(The problem)
Filter the data below, keeping only lines that contain "MlirJitOp".

┌─ Data for processing

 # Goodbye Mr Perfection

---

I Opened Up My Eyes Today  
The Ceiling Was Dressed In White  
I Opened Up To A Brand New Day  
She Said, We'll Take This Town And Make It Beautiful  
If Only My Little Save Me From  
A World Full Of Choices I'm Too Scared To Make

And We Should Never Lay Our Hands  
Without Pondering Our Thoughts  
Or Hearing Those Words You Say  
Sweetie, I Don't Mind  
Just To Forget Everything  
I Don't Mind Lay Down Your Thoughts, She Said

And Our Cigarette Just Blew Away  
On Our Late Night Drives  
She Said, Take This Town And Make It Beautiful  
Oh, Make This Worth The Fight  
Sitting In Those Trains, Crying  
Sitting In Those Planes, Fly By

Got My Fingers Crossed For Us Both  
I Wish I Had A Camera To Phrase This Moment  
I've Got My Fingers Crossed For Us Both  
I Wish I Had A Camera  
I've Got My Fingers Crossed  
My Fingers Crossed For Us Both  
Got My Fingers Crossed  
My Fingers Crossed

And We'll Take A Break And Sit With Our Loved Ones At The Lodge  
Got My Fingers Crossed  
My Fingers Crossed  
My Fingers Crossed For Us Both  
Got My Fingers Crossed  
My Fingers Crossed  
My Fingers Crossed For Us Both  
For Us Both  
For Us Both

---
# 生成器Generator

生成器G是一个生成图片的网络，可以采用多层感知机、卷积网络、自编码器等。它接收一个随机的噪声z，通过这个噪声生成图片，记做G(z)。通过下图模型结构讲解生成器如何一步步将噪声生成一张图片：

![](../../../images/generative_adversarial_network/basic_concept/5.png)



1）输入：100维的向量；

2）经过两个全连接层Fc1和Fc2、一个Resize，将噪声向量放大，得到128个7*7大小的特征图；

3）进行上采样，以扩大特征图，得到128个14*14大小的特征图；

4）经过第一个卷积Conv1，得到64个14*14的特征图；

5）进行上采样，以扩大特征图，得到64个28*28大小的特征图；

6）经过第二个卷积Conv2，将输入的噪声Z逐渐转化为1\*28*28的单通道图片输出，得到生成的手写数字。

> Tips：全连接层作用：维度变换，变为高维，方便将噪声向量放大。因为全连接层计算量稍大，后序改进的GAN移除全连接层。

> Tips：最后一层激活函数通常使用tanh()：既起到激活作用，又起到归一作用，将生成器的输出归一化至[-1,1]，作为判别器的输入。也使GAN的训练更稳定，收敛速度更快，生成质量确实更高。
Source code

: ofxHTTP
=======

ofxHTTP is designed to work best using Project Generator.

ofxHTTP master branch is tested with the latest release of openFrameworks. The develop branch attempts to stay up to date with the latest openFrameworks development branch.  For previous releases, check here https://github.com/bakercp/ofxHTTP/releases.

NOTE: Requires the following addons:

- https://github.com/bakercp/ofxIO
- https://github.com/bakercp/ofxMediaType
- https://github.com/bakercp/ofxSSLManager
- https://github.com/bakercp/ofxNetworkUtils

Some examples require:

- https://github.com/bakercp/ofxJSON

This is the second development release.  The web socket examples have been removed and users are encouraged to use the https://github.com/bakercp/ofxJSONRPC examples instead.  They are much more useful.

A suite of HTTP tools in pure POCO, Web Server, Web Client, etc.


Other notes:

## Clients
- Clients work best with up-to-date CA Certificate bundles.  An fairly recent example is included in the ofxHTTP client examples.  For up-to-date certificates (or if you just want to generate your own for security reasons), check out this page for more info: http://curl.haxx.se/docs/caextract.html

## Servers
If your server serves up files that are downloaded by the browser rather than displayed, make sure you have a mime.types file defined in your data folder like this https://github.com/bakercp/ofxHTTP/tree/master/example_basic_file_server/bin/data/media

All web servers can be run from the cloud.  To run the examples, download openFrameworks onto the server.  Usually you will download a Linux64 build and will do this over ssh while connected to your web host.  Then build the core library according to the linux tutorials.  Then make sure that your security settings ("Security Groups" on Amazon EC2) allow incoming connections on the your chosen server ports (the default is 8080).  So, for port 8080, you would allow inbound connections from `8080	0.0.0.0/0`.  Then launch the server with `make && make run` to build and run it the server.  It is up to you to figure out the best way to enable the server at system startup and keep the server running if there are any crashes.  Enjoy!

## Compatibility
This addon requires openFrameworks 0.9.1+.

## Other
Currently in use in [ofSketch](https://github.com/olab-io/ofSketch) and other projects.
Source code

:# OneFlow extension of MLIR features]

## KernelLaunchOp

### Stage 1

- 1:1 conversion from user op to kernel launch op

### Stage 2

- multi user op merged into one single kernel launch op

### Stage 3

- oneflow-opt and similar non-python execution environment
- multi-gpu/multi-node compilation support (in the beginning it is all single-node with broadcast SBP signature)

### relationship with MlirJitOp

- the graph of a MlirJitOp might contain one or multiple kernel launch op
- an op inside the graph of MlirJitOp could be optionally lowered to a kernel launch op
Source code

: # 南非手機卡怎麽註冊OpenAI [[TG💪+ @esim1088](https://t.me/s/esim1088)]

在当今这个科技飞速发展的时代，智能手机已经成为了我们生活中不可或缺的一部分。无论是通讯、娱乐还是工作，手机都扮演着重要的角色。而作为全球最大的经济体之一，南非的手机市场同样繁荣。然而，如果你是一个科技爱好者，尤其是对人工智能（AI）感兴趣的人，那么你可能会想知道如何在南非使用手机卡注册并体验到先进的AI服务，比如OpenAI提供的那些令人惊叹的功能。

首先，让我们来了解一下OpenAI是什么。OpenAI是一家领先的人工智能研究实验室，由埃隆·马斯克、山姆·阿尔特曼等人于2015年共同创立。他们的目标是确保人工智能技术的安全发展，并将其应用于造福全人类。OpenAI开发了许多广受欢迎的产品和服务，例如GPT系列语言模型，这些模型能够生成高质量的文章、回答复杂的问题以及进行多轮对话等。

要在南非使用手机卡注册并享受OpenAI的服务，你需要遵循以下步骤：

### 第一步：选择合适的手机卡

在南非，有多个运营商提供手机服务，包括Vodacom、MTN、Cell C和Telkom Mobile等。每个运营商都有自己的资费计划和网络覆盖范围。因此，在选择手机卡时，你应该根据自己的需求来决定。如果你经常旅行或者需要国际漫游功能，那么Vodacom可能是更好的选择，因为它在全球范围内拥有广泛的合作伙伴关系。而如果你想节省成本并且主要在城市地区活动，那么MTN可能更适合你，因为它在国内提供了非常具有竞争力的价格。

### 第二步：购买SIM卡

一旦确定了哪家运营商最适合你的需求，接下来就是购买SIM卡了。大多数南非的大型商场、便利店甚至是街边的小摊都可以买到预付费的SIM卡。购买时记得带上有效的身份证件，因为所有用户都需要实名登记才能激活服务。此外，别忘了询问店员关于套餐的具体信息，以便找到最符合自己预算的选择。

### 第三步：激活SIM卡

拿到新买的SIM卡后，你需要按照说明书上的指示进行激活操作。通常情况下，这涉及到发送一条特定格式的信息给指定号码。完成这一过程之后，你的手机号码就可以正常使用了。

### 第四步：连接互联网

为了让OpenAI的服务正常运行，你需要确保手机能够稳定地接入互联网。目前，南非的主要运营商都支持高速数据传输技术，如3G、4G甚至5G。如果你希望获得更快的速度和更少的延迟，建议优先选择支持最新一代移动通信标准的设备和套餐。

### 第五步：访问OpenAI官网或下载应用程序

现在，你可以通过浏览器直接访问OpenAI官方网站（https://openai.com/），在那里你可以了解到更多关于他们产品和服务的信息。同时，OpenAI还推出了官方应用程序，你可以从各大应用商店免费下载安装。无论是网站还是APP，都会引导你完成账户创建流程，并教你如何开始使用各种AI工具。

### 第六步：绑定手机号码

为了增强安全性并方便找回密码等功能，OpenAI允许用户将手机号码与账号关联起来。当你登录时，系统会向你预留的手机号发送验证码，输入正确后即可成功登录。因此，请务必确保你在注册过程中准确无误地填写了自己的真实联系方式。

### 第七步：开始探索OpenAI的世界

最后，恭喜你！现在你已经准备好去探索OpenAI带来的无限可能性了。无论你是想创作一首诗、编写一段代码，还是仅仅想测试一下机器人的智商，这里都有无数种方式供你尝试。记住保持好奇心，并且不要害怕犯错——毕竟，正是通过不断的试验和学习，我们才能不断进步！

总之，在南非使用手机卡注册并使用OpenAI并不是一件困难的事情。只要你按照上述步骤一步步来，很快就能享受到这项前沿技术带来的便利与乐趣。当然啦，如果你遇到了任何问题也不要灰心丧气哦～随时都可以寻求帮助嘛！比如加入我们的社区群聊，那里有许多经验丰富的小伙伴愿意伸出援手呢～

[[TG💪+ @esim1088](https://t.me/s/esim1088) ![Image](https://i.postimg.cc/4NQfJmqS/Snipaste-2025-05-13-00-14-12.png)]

└─

(Exercise response)
### relationship with MlirJitOp
- the graph of a MlirJitOp might contain one or multiple kernel launch op
- an op inside the graph of MlirJitOp could be optionally lowered to a kernel launch op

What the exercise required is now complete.